ミクちゃんは相当な製造者でありチート使いである。高い技術を持っているし現実にも影響は及ばなかったチートは小さなミスをしても現実に影響が出る。
あんな高度な物を扱えるとは・・・。
私には趣味がない。
だから部屋でテレビを見るくらいしか暇潰しができない。
父さんとはどんどん距離が開いていった。
もう嫌い・・父さんなんか大嫌い。
一応着替える。
ショートパンツとカーディガンを着る。
肌寒いな。
黒いタイツははいてるけど・・・。
「あっ・・調べとかないと・・」
妊娠検査薬を持ってトイレに入る。
どうか妊娠してませんように・・・・。
「ふぅ・・・」
生理も来てるし大丈夫。
ホッとしてトイレを出た。

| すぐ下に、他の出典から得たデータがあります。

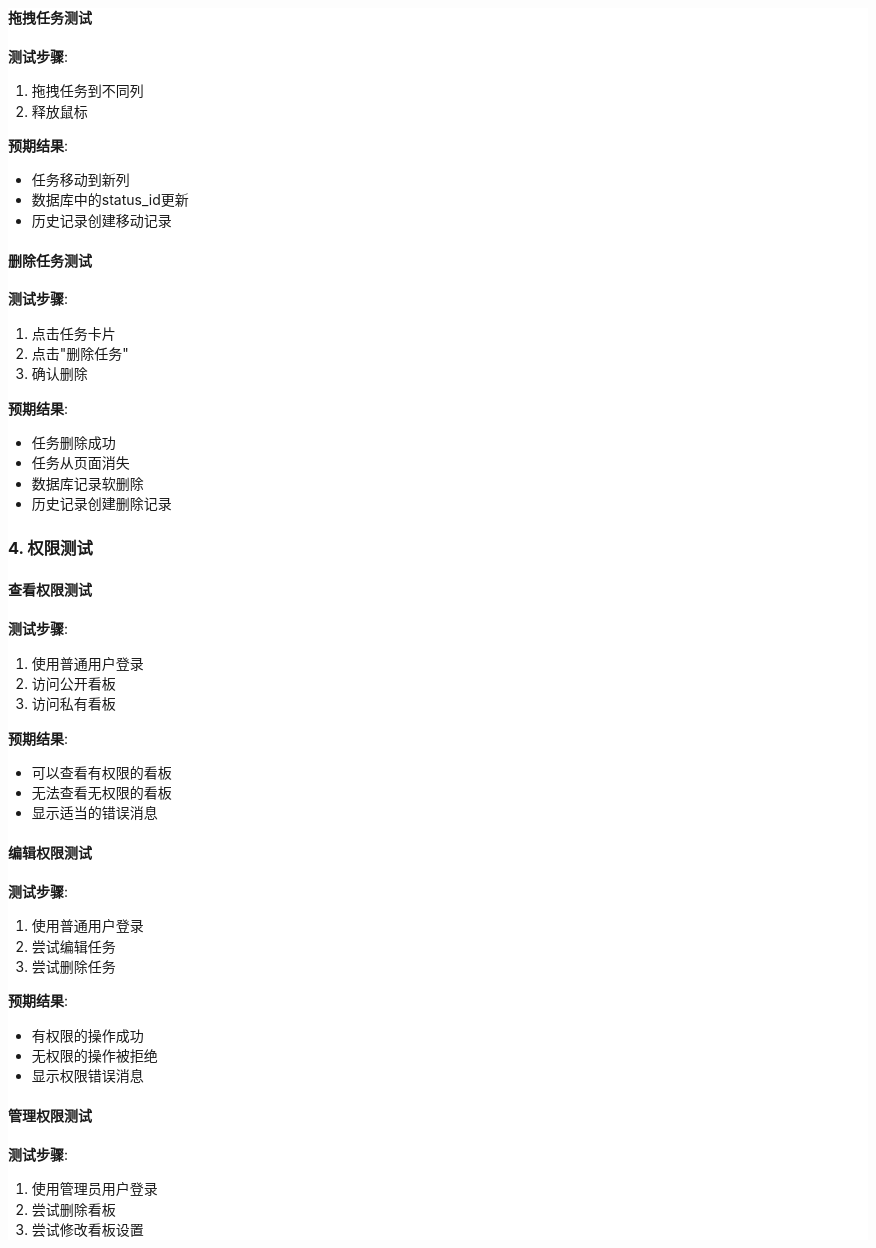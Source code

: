 #### 拖拽任务测试

**测试步骤**:
1. 拖拽任务到不同列
2. 释放鼠标

**预期结果**:
- 任务移动到新列
- 数据库中的status_id更新
- 历史记录创建移动记录

#### 删除任务测试

**测试步骤**:
1. 点击任务卡片
2. 点击"删除任务"
3. 确认删除

**预期结果**:
- 任务删除成功
- 任务从页面消失
- 数据库记录软删除
- 历史记录创建删除记录

### 4. 权限测试

#### 查看权限测试

**测试步骤**:
1. 使用普通用户登录
2. 访问公开看板
3. 访问私有看板

**预期结果**:
- 可以查看有权限的看板
- 无法查看无权限的看板
- 显示适当的错误消息

#### 编辑权限测试

**测试步骤**:
1. 使用普通用户登录
2. 尝试编辑任务
3. 尝试删除任务

**预期结果**:
- 有权限的操作成功
- 无权限的操作被拒绝
- 显示权限错误消息

#### 管理权限测试

**测试步骤**:
1. 使用管理员用户登录
2. 尝试删除看板
3. 尝试修改看板设置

「アリス、妊娠したか?」
トイレを出てすぐの所に父さんがいた。
怖くて動けなかった。
「や、やだ・・出てってよ」いつの間に部屋に入ってきたの?
「妊娠してないのか・・」
「したくないわよっ!」
「また中に出してやろう」
手首を捕まれる。
何を考えてるんだ・・。
この人は父親じゃ・・。
この人は父親?
記憶が曖昧・・・。
小さな頃の記憶が・・。
遊んでもらった事もない。何も教えてもらった事もない。
何も・・・ない?
コンコンとドアがノックされる。
「お父様、お電話です」
馬木くんだ・・。
助かった。
「あぁ、今忙しいんだ。後にしてくれ」
馬木くんは部屋に入ってきた。
「失礼します・・お父様、やめてください。彼女から手を離してください」
父さんはゆっくり手を離した。
私は馬木くんに駆け寄る。「馬木・・君を拾ってやったのは私だぞ?恩を忘れたか?」
「はい・・でも俺は彼女が大事ですから渡せません」修羅場・・・。
ここはどっちも引かないだろうな。
「さぁ、アリス。こっちに来い。気持ち良くしてやるぞ」
馬木くんが私の手を掴んだ部屋から急いで出た。
二人で走った。
手を繋いで・・・・。
庭のお花畑の所で止まった馬木くんはハァハァと息切れしている。
「アリス・・大丈夫?」
「うん・・ありがとう」
こんな事してくれるんだ・・・・。
立場もあるのに。
執事が主人に逆らうなんてただではすまない。
「馬木くん、目標達成したね」
「えっ?・・・あぁ・・・・・ああっ!?」
さっと手を離そうとした。私はぎゅっと握った。
離したくなかった。
「馬木くん、握ってて・・」「あぅ・・」
「怖い?」
「うん・・怖い・・」
さっきとのギャップが凄いな。
頼りになる人から怯える子供に。
「ベンチに座ろっ」
「うん・・」
二人並んで座る。
「今日から馬木くんの部屋で寝ていい?」
「ぼぼ、僕の部屋!?」
「嫌?あの部屋だと誰も守ってくれないし」
「う、うん・・ぃぃょ・・」馬木くんは無理やり微笑んだ。
「私の時だけ僕って言うね」「あ、うん・・僕の方が言いやすいけど弱々しいから・・俺って言ってるんだ。弱々しいとすぐに襲われるから・・」
一気に暗くなる顔。
美形だからそれもまたいい表情に見える。
「そっか・・そん時は私が守るよ」
「うん、サンキュ!」
今度はしっかり笑ってくれた。
なんかいいな・・やっぱり好きだよ。
頼りになるし可愛いし怯える所は守ってやりたいし。何より顔が美形だし・・。私のタイプだわ・・。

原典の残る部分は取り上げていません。